**** Records shown ****

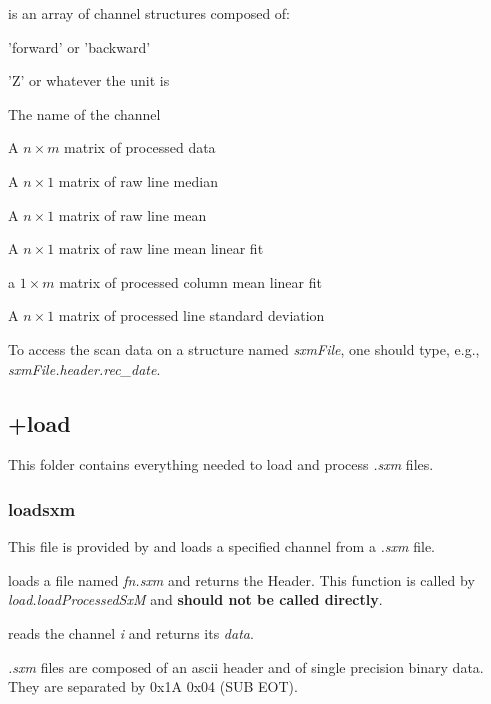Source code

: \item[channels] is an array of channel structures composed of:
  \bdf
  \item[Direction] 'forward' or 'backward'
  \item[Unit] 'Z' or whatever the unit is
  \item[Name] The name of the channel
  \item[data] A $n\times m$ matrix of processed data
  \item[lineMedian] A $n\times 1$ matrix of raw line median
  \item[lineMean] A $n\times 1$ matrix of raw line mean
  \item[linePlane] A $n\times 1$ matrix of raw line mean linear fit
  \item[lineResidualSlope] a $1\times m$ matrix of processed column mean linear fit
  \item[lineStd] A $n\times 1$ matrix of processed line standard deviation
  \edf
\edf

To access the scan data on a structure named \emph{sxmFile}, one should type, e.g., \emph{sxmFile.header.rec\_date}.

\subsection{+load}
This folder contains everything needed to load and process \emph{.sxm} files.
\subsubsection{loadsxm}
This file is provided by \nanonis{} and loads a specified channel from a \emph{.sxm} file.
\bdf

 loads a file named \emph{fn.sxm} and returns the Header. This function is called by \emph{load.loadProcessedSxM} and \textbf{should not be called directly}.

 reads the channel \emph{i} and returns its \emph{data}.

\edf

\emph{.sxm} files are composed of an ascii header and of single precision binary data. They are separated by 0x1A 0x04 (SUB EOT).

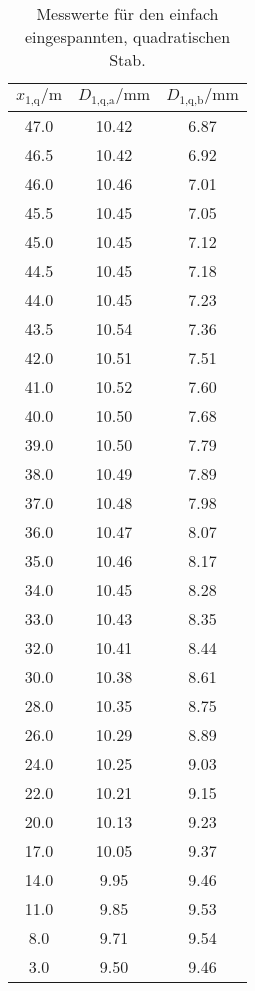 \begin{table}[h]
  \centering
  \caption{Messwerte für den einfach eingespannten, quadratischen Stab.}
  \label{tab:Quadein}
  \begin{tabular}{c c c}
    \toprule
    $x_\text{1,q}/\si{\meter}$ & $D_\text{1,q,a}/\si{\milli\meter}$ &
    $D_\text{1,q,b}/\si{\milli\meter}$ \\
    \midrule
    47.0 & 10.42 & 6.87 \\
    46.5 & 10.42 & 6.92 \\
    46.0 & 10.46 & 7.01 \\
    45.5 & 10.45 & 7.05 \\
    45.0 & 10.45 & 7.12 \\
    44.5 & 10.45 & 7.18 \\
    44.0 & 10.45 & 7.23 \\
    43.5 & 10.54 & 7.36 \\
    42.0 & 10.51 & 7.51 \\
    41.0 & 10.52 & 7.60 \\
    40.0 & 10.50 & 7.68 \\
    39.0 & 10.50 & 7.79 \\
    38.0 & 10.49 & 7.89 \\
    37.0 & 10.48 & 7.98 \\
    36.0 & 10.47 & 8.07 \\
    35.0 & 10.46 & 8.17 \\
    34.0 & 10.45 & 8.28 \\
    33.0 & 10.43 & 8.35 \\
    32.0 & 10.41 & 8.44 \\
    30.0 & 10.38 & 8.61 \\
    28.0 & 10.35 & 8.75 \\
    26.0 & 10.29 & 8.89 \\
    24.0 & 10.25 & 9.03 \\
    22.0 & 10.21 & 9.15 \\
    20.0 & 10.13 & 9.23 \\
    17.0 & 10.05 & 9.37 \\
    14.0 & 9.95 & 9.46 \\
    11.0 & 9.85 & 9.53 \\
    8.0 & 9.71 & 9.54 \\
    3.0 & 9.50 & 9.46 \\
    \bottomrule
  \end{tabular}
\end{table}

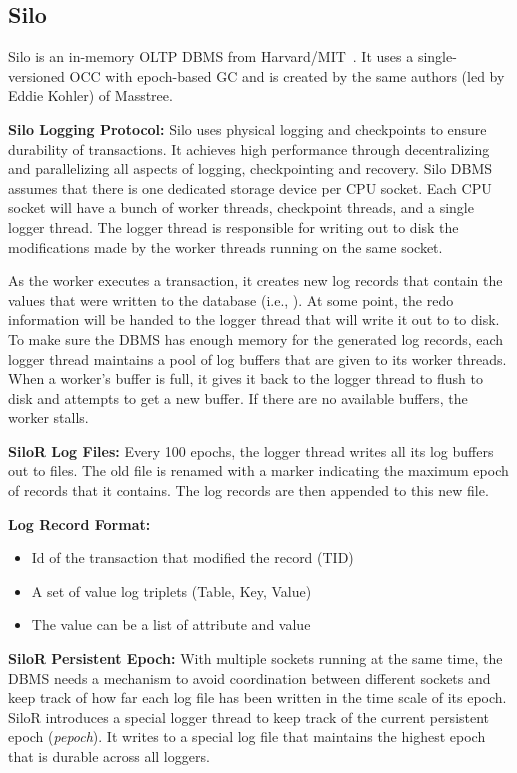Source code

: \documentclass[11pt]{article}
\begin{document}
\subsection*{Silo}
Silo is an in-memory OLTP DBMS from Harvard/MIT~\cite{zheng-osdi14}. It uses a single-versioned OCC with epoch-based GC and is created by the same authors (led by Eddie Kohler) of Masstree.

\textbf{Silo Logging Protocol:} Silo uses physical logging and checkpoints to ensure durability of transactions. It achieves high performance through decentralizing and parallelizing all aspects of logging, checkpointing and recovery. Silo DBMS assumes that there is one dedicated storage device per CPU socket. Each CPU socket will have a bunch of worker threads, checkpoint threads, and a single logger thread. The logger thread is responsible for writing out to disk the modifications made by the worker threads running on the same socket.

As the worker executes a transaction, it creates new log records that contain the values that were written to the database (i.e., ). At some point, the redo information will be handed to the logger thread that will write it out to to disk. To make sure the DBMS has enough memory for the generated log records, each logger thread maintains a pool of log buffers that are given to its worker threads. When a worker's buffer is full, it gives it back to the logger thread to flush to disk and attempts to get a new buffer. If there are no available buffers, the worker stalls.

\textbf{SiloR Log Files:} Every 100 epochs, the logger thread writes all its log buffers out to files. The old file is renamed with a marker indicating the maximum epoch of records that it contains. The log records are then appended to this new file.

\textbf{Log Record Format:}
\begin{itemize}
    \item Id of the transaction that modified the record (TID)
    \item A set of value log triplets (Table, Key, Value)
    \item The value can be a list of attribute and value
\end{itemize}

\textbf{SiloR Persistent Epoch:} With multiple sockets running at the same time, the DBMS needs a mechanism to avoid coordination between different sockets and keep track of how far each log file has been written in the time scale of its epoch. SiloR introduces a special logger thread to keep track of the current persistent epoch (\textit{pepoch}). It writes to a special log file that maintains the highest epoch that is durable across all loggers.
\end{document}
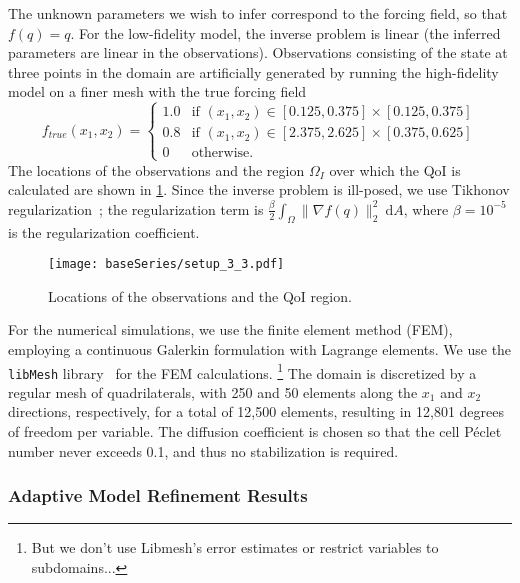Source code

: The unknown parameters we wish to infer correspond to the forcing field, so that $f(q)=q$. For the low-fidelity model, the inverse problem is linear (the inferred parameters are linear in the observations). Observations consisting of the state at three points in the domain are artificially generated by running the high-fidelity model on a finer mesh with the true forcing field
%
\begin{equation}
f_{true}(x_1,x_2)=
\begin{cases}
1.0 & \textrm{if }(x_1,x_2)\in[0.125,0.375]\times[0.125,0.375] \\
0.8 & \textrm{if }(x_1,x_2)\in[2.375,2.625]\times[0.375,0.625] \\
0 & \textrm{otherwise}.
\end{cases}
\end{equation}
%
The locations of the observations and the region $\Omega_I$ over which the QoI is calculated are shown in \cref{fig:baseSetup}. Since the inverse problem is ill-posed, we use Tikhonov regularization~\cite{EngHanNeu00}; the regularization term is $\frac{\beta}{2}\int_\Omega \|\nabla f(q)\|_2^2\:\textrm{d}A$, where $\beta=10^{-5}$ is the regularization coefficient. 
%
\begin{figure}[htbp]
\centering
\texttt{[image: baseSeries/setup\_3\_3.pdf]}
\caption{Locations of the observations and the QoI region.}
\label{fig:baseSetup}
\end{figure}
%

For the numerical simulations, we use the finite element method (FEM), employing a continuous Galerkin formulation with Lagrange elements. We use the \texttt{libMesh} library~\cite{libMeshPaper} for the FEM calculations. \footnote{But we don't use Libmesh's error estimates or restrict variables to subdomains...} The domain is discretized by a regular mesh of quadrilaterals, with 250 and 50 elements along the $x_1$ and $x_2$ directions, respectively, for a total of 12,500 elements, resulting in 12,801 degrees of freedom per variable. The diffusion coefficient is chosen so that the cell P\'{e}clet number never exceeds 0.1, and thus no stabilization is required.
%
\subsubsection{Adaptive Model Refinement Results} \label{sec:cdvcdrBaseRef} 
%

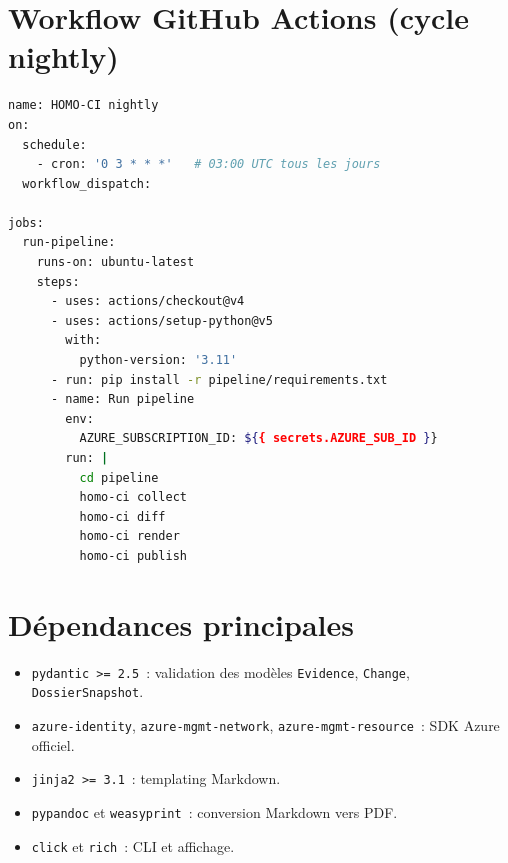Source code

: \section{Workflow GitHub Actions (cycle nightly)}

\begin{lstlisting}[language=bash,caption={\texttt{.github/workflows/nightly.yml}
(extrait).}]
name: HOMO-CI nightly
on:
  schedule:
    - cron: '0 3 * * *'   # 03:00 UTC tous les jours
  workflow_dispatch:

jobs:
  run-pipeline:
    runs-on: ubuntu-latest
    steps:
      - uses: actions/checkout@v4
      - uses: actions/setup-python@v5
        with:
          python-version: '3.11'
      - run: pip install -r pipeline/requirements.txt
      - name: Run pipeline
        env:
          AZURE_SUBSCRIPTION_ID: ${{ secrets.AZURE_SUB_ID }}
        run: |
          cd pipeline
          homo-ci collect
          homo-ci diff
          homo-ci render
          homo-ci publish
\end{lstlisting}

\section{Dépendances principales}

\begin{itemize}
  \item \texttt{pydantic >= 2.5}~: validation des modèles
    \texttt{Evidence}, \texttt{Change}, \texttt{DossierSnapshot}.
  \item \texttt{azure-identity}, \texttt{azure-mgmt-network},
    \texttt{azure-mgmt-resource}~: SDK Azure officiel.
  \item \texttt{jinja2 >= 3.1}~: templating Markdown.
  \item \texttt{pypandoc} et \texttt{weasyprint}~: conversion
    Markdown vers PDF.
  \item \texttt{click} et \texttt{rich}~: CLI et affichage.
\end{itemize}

****

Problem: Each line from the one that contains "28.0 & 10.35 & 8.75 \\" down to the one that contains "the same socket." is to be returned exactly as it stands above, both ends included, with pictures removed.

Response area:
    28.0 & 10.35 & 8.75 \\
    26.0 & 10.29 & 8.89 \\
    24.0 & 10.25 & 9.03 \\
    22.0 & 10.21 & 9.15 \\
    20.0 & 10.13 & 9.23 \\
    17.0 & 10.05 & 9.37 \\
    14.0 & 9.95 & 9.46 \\
    11.0 & 9.85 & 9.53 \\
    8.0 & 9.71 & 9.54 \\
    3.0 & 9.50 & 9.46 \\
    \bottomrule
  \end{tabular}
\end{table}

Source code

: \documentclass[11pt]{article}
\begin{document}
\subsection*{Silo}
Silo is an in-memory OLTP DBMS from Harvard/MIT~\cite{zheng-osdi14}. It uses a single-versioned OCC with epoch-based GC and is created by the same authors (led by Eddie Kohler) of Masstree.

\textbf{Silo Logging Protocol:} Silo uses physical logging and checkpoints to ensure durability of transactions. It achieves high performance through decentralizing and parallelizing all aspects of logging, checkpointing and recovery. Silo DBMS assumes that there is one dedicated storage device per CPU socket. Each CPU socket will have a bunch of worker threads, checkpoint threads, and a single logger thread. The logger thread is responsible for writing out to disk the modifications made by the worker threads running on the same socket.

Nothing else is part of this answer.